Jacob van Lennep (Amsterdam, 24 maart 1802 – Oosterbeek, 25 augustus 1868) was een Nederlands schrijver, taalkundige en politicus.
Van Lennep werd geboren te Amsterdam als zoon van de schrijver en politicus David Jacob van Lennep. Hij studeerde rechten aan de Universiteit Leiden en verwekte op zijn 20e bij een adellijke vriendin een buitenechtelijk kind, dat door een min werd opgevoed. In 1823 maakte hij met zijn studiegenoot Dirk van Hogendorp een voetreis door de noordelijke -protestanste- Nederlanden.
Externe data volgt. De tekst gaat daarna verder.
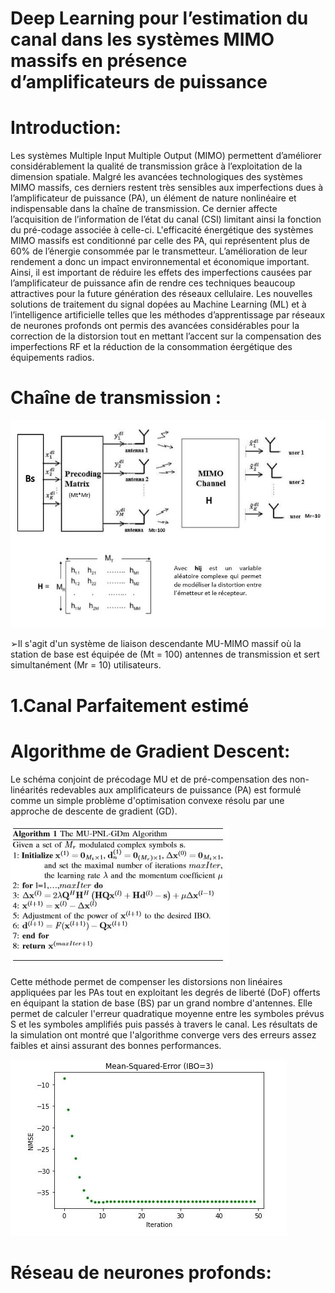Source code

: # Deep Learning pour l’estimation du canal dans les systèmes MIMO massifs en présence d’amplificateurs de puissance 

# Introduction:

Les systèmes Multiple Input Multiple Output (MIMO)  permettent d’améliorer considérablement la qualité de transmission grâce à l’exploitation de la dimension spatiale. Malgré les avancées technologiques des systèmes MIMO massifs, ces derniers restent très sensibles aux imperfections dues à l’amplificateur de puissance (PA), un élément de nature nonlinéaire et indispensable dans la chaîne de transmission. Ce dernier affecte l’acquisition de l’information de l’état du canal (CSI) limitant ainsi la fonction du pré-codage associée à celle-ci. L'efficacité énergétique des systèmes MIMO massifs est conditionné par celle des PA, qui représentent plus de 60% de l’énergie consommée par le transmetteur. L’amélioration de leur rendement a donc un impact environnemental et économique important. Ainsi, il est important de réduire les effets des imperfections causées par l’amplificateur de puissance afin de rendre ces techniques beaucoup attractives pour la future génération des réseaux cellulaire. 
Les nouvelles solutions de traitement du signal dopées au Machine Learning (ML) et à l’intelligence artificielle telles que les méthodes d’apprentissage par réseaux de neurones profonds ont permis des avancées considérables  pour la correction de la distorsion tout en mettant l’accent sur la compensation des imperfections RF et la réduction de la consommation éergétique des équipements radios.

# Chaîne de transmission :

![](chaine.JPG )

➢Il s'agit d'un système de liaison descendante MU-MIMO massif où la station de base est équipée de (Mt = 100) antennes de transmission et sert simultanément (Mr = 10) utilisateurs.
# 1.Canal Parfaitement estimé 
#  Algorithme de Gradient Descent:

Le schéma conjoint de précodage MU et de pré-compensation des non-linéarités redevables aux amplificateurs de puissance (PA) est formulé comme un simple problème d'optimisation convexe résolu par une approche de descente de gradient (GD).

![](GD.JPG)

Cette méthode permet de compenser les distorsions non linéaires appliquées par les PAs tout en exploitant les degrés de liberté (DoF) offerts en équipant la station de base (BS) par un grand nombre d'antennes.
Elle permet de calculer l'erreur quadratique moyenne entre les symboles prévus S et les symboles amplifiés puis passés à travers le canal.
Les résultats de la simulation ont montré que l'algorithme converge vers des erreurs assez faibles et ainsi assurant des bonnes performances. 

![](MSE.JPG)

# Réseau de neurones profonds:
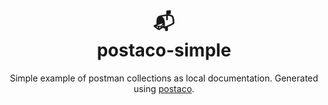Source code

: <div class="info" align="center">
  <h1 class="name">📬<br>postaco-simple</h1>
  Simple example of postman collections as local documentation. Generated using <a href="https://github.com/avrebarra/postaco">postaco</a>.
  <br>
  <br>
</div>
In 1824 studeerde hij af en trouwde datzelfde jaar, tegen de zin van zijn vader, met Henriëtte Röell, waarna hij zich weer in Amsterdam vestigde. Hij bleef een rokkenjager. In 1829 werd hij benoemd tot rijksadvocaat. Een jaar later verhuisde hij naar de Keizersgracht, tegenwoordig nummer 560, waar hij tot zijn dood bleef wonen.
Van Lennep was van 1853 tot 1856 lid van de Tweede Kamer.
In 1868 overleed Jacob van Lennep op 66-jarige leeftijd in Oosterbeek, waar hij op de Oude Begraafplaats begraven ligt.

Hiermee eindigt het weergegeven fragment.